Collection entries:
□ □ □ □
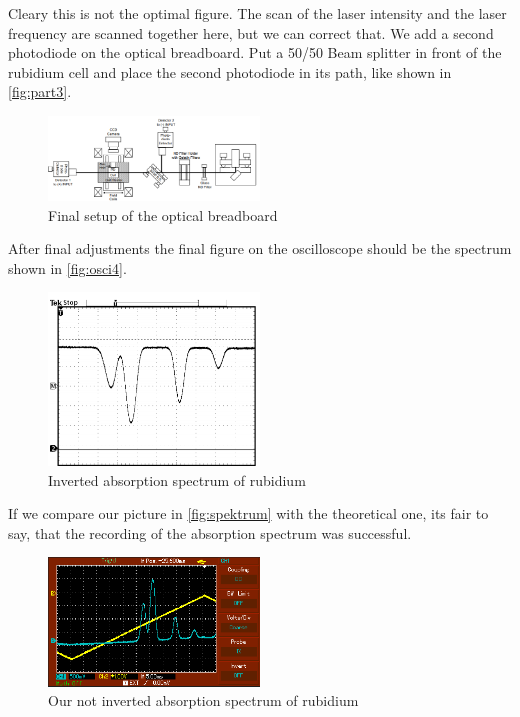 Cleary this is not the optimal figure.
The scan of the laser intensity and the laser frequency are scanned together here, but we can correct that.
We add a second photodiode on the optical breadboard.
Put a 50/50 Beam splitter in front of the rubidium cell and place the second photodiode in its path, like shown in \autoref{fig:part3}.

\begin{figure}
    \centering
    \includegraphics[width=0.5\textwidth]{images/part3.png}
    \caption{Final setup of the optical breadboard \cite{V60}}
    \label{fig:part3}
\end{figure}

After final adjustments the final figure on the oscilloscope should be the spectrum shown in \autoref{fig:osci4}.

\begin{figure}
    \centering
    \includegraphics[width=0.5\textwidth]{images/oszi2.png}
    \caption{Inverted absorption spectrum of rubidium \cite{V60}}
    \label{fig:osci4}
\end{figure}

If we compare our picture in \autoref{fig:spektrum} with the theoretical one, its fair to say, that the recording of the absorption spectrum was successful.

\begin{figure}
    \centering
    \includegraphics[width=0.5\textwidth]{images/spektrum.png}
    \caption{Our not inverted absorption spectrum of rubidium}
    \label{fig:spektrum}
\end{figure}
□ □ □ □
→ Try it:
The copy you output must match the entries above exactly, except that it has no pictures.

→ Finished exercise:
 Cleary this is not the optimal figure.
The scan of the laser intensity and the laser frequency are scanned together here, but we can correct that.
We add a second photodiode on the optical breadboard.
Put a 50/50 Beam splitter in front of the rubidium cell and place the second photodiode in its path, like shown in \autoref{fig:part3}.

\begin{figure}
    \centering
    \includegraphics[width=0.5\textwidth]{images/part3.png}
    \caption{Final setup of the optical breadboard \cite{V60}}
    \label{fig:part3}
\end{figure}

After final adjustments the final figure on the oscilloscope should be the spectrum shown in \autoref{fig:osci4}.

\begin{figure}
    \centering
    \includegraphics[width=0.5\textwidth]{images/oszi2.png}
    \caption{Inverted absorption spectrum of rubidium \cite{V60}}
    \label{fig:osci4}
\end{figure}

If we compare our picture in \autoref{fig:spektrum} with the theoretical one, its fair to say, that the recording of the absorption spectrum was successful.

\begin{figure}
    \centering
    \includegraphics[width=0.5\textwidth]{images/spektrum.png}
    \caption{Our not inverted absorption spectrum of rubidium}
    \label{fig:spektrum}
\end{figure}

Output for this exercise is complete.